The purpose of its inclusion was to prevent this abuse, but it is important to note that the concept is permissive as well as restrictive. While the benefits of the DTA will be denied if a claimant is not the beneficial owner of the income, relief will be allowed if the claimant resident in the other state is beneficial owner of the income, albeit that he may have derived the income through an intermediary. This will be the case whether the intermediary is resident in same state as the claimant or a third country.
Paragraph 9 of the Commentary to Article 11 of the OECD Model explains that the term
“beneficial owner” is not used in a narrow technical sense, rather, it should be understood in its context and in the light of the object and purpose of the treaty, including avoiding double taxation and the prevention of fiscal evasion and avoidance.
So its meaning is not limited to the meaning that it might have under the domestic law of a state (such as in the context of UK trust law), rather in the context of treaties it should be given an “international fiscal meaning”.
The Commentary gives three examples of persons who should not be considered the beneficial owners of income:
- Nominees; and
- Conduit companies which have, as a practical matter, very narrow powers which render them, in relation to the income concerned, mere fiduciaries or administrators acting on account of the interested parties.
In the Indofood case (see INTM332040) the Court of Appeal commented favourably on guidance issued by the Indonesian tax authority which described the beneficial owner of income as a person ‘that has the full privilege to directly benefit from the income’ (see paragraph 42 of the judgement). The examples in the Commentary are not the beneficial owners of income because they do not have this ‘full privilege’.
It follows that if a person does not have the full privilege to directly benefit from the income they must be under an obligation to pass that income on to another person. This obligation might be found in legal documents, but the Court of Appeal was also clear that such an obligation might also be found by looking at the commercial and practical substance of an arrangement (see paragraph 44 of the judgement). It is, therefore, relevant to examine all aspects of a transaction and not just its legal form when enquiring into beneficial ownership. Further guidance on what to look for can be found in INTM504050.
Where an obligation to pass income on exists, it may not always be the case that the obligation is to pass the income on in the same form as it was received. For example, if an arrangement exists whereby a person is obliged to pass on an interest receipt in the form of dividends to a shareholder, the fact that the income has changed character is not in itself an indicator that the immediate recipient is the beneficial owner of the income. Similarly, the fact that income is not passed on immediately is not necessarily an indicator of beneficial ownership. For example, a investment advisor may be authorised to hold a client’s investment income on their behalf with a view to reinvestment by the client rather than paying it over immediately, but this would not make them the beneficial owner of the client’s income.
In considering whether an obligation to pass on an item of income exists, it should be noted that the obligation must be specific to the payment received.

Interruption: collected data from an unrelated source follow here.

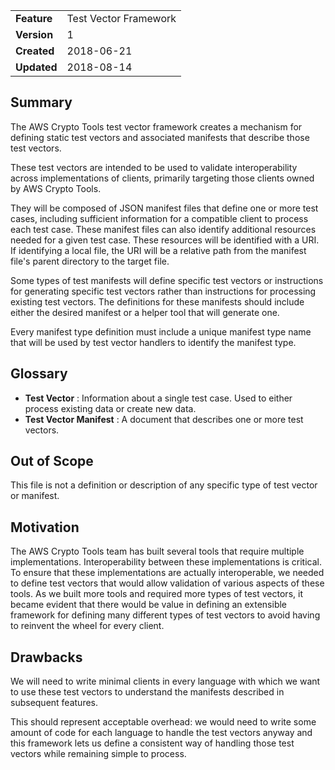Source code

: |             |                       |
| :---------- | :-------------------- |
| **Feature** | Test Vector Framework |
| **Version** | 1                     |
| **Created** | 2018-06-21            |
| **Updated** | 2018-08-14            |

## Summary

The AWS Crypto Tools test vector framework creates a mechanism for defining static test
vectors and associated manifests that describe those test vectors.

These test vectors are intended to be used to validate interoperability across implementations
of clients, primarily targeting those clients owned by AWS Crypto Tools.

They will be composed of JSON manifest files that define one or more test cases, including sufficient
information for a compatible client to process each test case. These manifest files can also
identify additional resources needed for a given test case. These resources will be identified
with a URI. If identifying a local file, the URI will be a relative path from the manifest file's
parent directory to the target file.

Some types of test manifests will define specific test vectors or instructions for generating
specific test vectors rather than instructions for processing existing test vectors. The
definitions for these manifests should include either the desired manifest or a helper tool
that will generate one.

Every manifest type definition must include a unique manifest type name that will be used by
test vector handlers to identify the manifest type.

## Glossary

-   **Test Vector** : Information about a single test case. Used to either process existing data
    or create new data.
-   **Test Vector Manifest** : A document that describes one or more test vectors.

## Out of Scope

This file is not a definition or description of any specific type of test vector or manifest.

## Motivation

The AWS Crypto Tools team has built several tools that require multiple implementations.
Interoperability between these implementations is critical. To ensure that these implementations
are actually interoperable, we needed to define test vectors that would allow validation
of various aspects of these tools. As we built more tools and required more types of test
vectors, it became evident that there would be value in defining an extensible framework
for defining many different types of test vectors to avoid having to reinvent the wheel
for every client.

## Drawbacks

We will need to write minimal clients in every language with which we want to use these test
vectors to understand the manifests described in subsequent features.

This should represent acceptable overhead: we would need to write some amount of code for each
language to handle the test vectors anyway and this framework lets us define a consistent
way of handling those test vectors while remaining simple to process.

For example, a bank operating in the ordinary course of its business may borrow money (or accept deposits) in order to advance loans to borrowers. The interest income from borrowers in general will be used to pay interest on deposits and interest-bearing funding. However, as there is no obligation to pass on a specific item of income to another person, the bank is clearly the beneficial owner of the income it receives. Likewise, collective investment schemes or pension funds who pass investment income on to investors or scheme members in the form of distributions or pensions will still be the beneficial owners of that income.
So, while the test of beneficial ownership is important in preventing improper use of the UK’s tax treaties, its scope is limited to a particular set of circumstances: where a person does not have the full right to directly benefit from income because of an obligation to pass it on to another person. As a result it will not be applicable in all cases of treaty shopping and regard should also be had to other provisions in the relevant DTA if treaty abuse is suspected.